▸ **What is required**
Give the listing again exactly, skipping any pictures it holds.

((

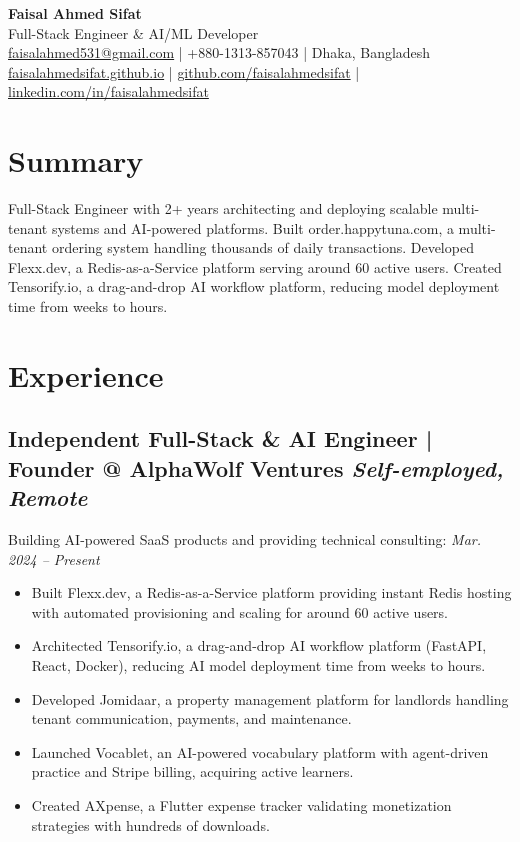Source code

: \documentclass[letterpaper,10pt]{article}
\begin{document}
\pagestyle{empty} %

\begin{center}
    {\Huge \bfseries Faisal Ahmed Sifat} \\
    \vspace{2pt}
    Full-Stack Engineer \& AI/ML Developer \\
    \vspace{2pt}
    \href{mailto:faisalahmed531@gmail.com}{faisalahmed531@gmail.com} | +880-1313-857043 | Dhaka, Bangladesh \\
    \href{https://faisalahmedsifat.github.io}{faisalahmedsifat.github.io} | \href{https://github.com/faisalahmedsifat}{github.com/faisalahmedsifat} | \href{https://linkedin.com/in/faisalahmedsifat}{linkedin.com/in/faisalahmedsifat}
\end{center}
\vspace{-5pt} %

\section*{Summary}
\RaggedRight
Full-Stack Engineer with 2+ years architecting and deploying scalable multi-tenant systems and AI-powered platforms. Built order.happytuna.com, a multi-tenant ordering system handling thousands of daily transactions. Developed Flexx.dev, a Redis-as-a-Service platform serving around 60 active users. Created Tensorify.io, a drag-and-drop AI workflow platform, reducing model deployment time from weeks to hours.

\section*{Experience}

\subsection*{\textbf{Independent Full-Stack \& AI Engineer | Founder @ AlphaWolf Ventures} \hfill \textit{Self-employed, Remote}}
Building AI-powered SaaS products and providing technical consulting:
\textit{Mar. 2024 – Present}
\begin{itemize}
    \item Built Flexx.dev, a Redis-as-a-Service platform providing instant Redis hosting with automated provisioning and scaling for around 60 active users.
    \item Architected Tensorify.io, a drag-and-drop AI workflow platform (FastAPI, React, Docker), reducing AI model deployment time from weeks to hours.
    \item Developed Jomidaar, a property management platform for landlords handling tenant communication, payments, and maintenance.
    \item Launched Vocablet, an AI-powered vocabulary platform with agent-driven practice and Stripe billing, acquiring active learners.
    \item Created AXpense, a Flutter expense tracker validating monetization strategies with hundreds of downloads.
\end{itemize}
\end{document}
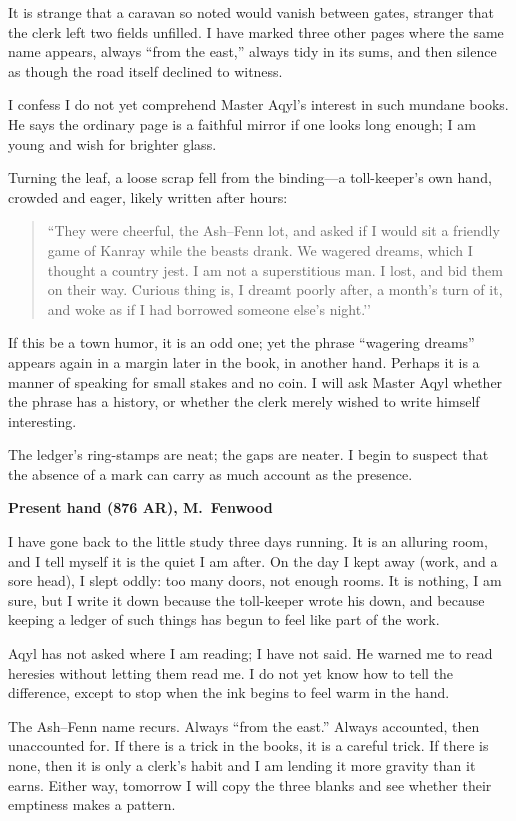 \documentclass[11pt]{article}
\begin{document}
It is strange that a caravan so noted would vanish between gates, stranger that the clerk left two fields unfilled. I have marked three other pages where the same name appears, always ``from the east,'' always tidy in its sums, and then silence as though the road itself declined to witness.

I confess I do not yet comprehend Master Aqyl’s interest in such mundane books. He says the ordinary page is a faithful mirror if one looks long enough; I am young and wish for brighter glass.

Turning the leaf, a loose scrap fell from the binding---a toll-keeper’s own hand, crowded and eager, likely written after hours:

\begin{quote}
\small
``They were cheerful, the Ash--Fenn lot, and asked if I would sit a friendly game of Kanray while the beasts drank. We wagered dreams, which I thought a country jest. I am not a superstitious man. I lost, and bid them on their way. Curious thing is, I dreamt poorly after, a month’s turn of it, and woke as if I had borrowed someone else’s night.’’
\end{quote}

If this be a town humor, it is an odd one; yet the phrase ``wagering dreams'' appears again in a margin later in the book, in another hand. Perhaps it is a manner of speaking for small stakes and no coin. I will ask Master Aqyl whether the phrase has a history, or whether the clerk merely wished to write himself interesting.

The ledger’s ring-stamps are neat; the gaps are neater. I begin to suspect that the absence of a mark can carry as much account as the presence.

\medskip
\noindent\textbf{Present hand (876 AR), M.\ Fenwood}

I have gone back to the little study three days running. It is an alluring room, and I tell myself it is the quiet I am after. On the day I kept away (work, and a sore head), I slept oddly: too many doors, not enough rooms. It is nothing, I am sure, but I write it down because the toll-keeper wrote his down, and because keeping a ledger of such things has begun to feel like part of the work.

Aqyl has not asked where I am reading; I have not said. He warned me to read heresies without letting them read me. I do not yet know how to tell the difference, except to stop when the ink begins to feel warm in the hand.

The Ash--Fenn name recurs. Always ``from the east.'' Always accounted, then unaccounted for. If there is a trick in the books, it is a careful trick. If there is none, then it is only a clerk’s habit and I am lending it more gravity than it earns. Either way, tomorrow I will copy the three blanks and see whether their emptiness makes a pattern.
\end{document}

))

▸ **Your solution**
Source code

: \documentclass[letterpaper,10pt]{article}
\begin{document}
\pagestyle{empty} %

\begin{center}
    {\Huge \bfseries Faisal Ahmed Sifat} \\
    \vspace{2pt}
    Full-Stack Engineer \& AI/ML Developer \\
    \vspace{2pt}
    \href{mailto:faisalahmed531@gmail.com}{faisalahmed531@gmail.com} | +880-1313-857043 | Dhaka, Bangladesh \\
    \href{https://faisalahmedsifat.github.io}{faisalahmedsifat.github.io} | \href{https://github.com/faisalahmedsifat}{github.com/faisalahmedsifat} | \href{https://linkedin.com/in/faisalahmedsifat}{linkedin.com/in/faisalahmedsifat}
\end{center}
\vspace{-5pt} %

\section*{Summary}
\RaggedRight
Full-Stack Engineer with 2+ years architecting and deploying scalable multi-tenant systems and AI-powered platforms. Built order.happytuna.com, a multi-tenant ordering system handling thousands of daily transactions. Developed Flexx.dev, a Redis-as-a-Service platform serving around 60 active users. Created Tensorify.io, a drag-and-drop AI workflow platform, reducing model deployment time from weeks to hours.

\section*{Experience}

\subsection*{\textbf{Independent Full-Stack \& AI Engineer | Founder @ AlphaWolf Ventures} \hfill \textit{Self-employed, Remote}}
Building AI-powered SaaS products and providing technical consulting:
\textit{Mar. 2024 – Present}
\begin{itemize}
    \item Built Flexx.dev, a Redis-as-a-Service platform providing instant Redis hosting with automated provisioning and scaling for around 60 active users.
    \item Architected Tensorify.io, a drag-and-drop AI workflow platform (FastAPI, React, Docker), reducing AI model deployment time from weeks to hours.
    \item Developed Jomidaar, a property management platform for landlords handling tenant communication, payments, and maintenance.
    \item Launched Vocablet, an AI-powered vocabulary platform with agent-driven practice and Stripe billing, acquiring active learners.
    \item Created AXpense, a Flutter expense tracker validating monetization strategies with hundreds of downloads.
\end{itemize}
\end{document}
 \documentclass[11pt]{article}
\begin{document}
It is strange that a caravan so noted would vanish between gates, stranger that the clerk left two fields unfilled. I have marked three other pages where the same name appears, always ``from the east,'' always tidy in its sums, and then silence as though the road itself declined to witness.

I confess I do not yet comprehend Master Aqyl’s interest in such mundane books. He says the ordinary page is a faithful mirror if one looks long enough; I am young and wish for brighter glass.

Turning the leaf, a loose scrap fell from the binding---a toll-keeper’s own hand, crowded and eager, likely written after hours:

\begin{quote}
\small
``They were cheerful, the Ash--Fenn lot, and asked if I would sit a friendly game of Kanray while the beasts drank. We wagered dreams, which I thought a country jest. I am not a superstitious man. I lost, and bid them on their way. Curious thing is, I dreamt poorly after, a month’s turn of it, and woke as if I had borrowed someone else’s night.’’
\end{quote}

If this be a town humor, it is an odd one; yet the phrase ``wagering dreams'' appears again in a margin later in the book, in another hand. Perhaps it is a manner of speaking for small stakes and no coin. I will ask Master Aqyl whether the phrase has a history, or whether the clerk merely wished to write himself interesting.

The ledger’s ring-stamps are neat; the gaps are neater. I begin to suspect that the absence of a mark can carry as much account as the presence.

\medskip
\noindent\textbf{Present hand (876 AR), M.\ Fenwood}

I have gone back to the little study three days running. It is an alluring room, and I tell myself it is the quiet I am after. On the day I kept away (work, and a sore head), I slept oddly: too many doors, not enough rooms. It is nothing, I am sure, but I write it down because the toll-keeper wrote his down, and because keeping a ledger of such things has begun to feel like part of the work.

Aqyl has not asked where I am reading; I have not said. He warned me to read heresies without letting them read me. I do not yet know how to tell the difference, except to stop when the ink begins to feel warm in the hand.

The Ash--Fenn name recurs. Always ``from the east.'' Always accounted, then unaccounted for. If there is a trick in the books, it is a careful trick. If there is none, then it is only a clerk’s habit and I am lending it more gravity than it earns. Either way, tomorrow I will copy the three blanks and see whether their emptiness makes a pattern.
\end{document}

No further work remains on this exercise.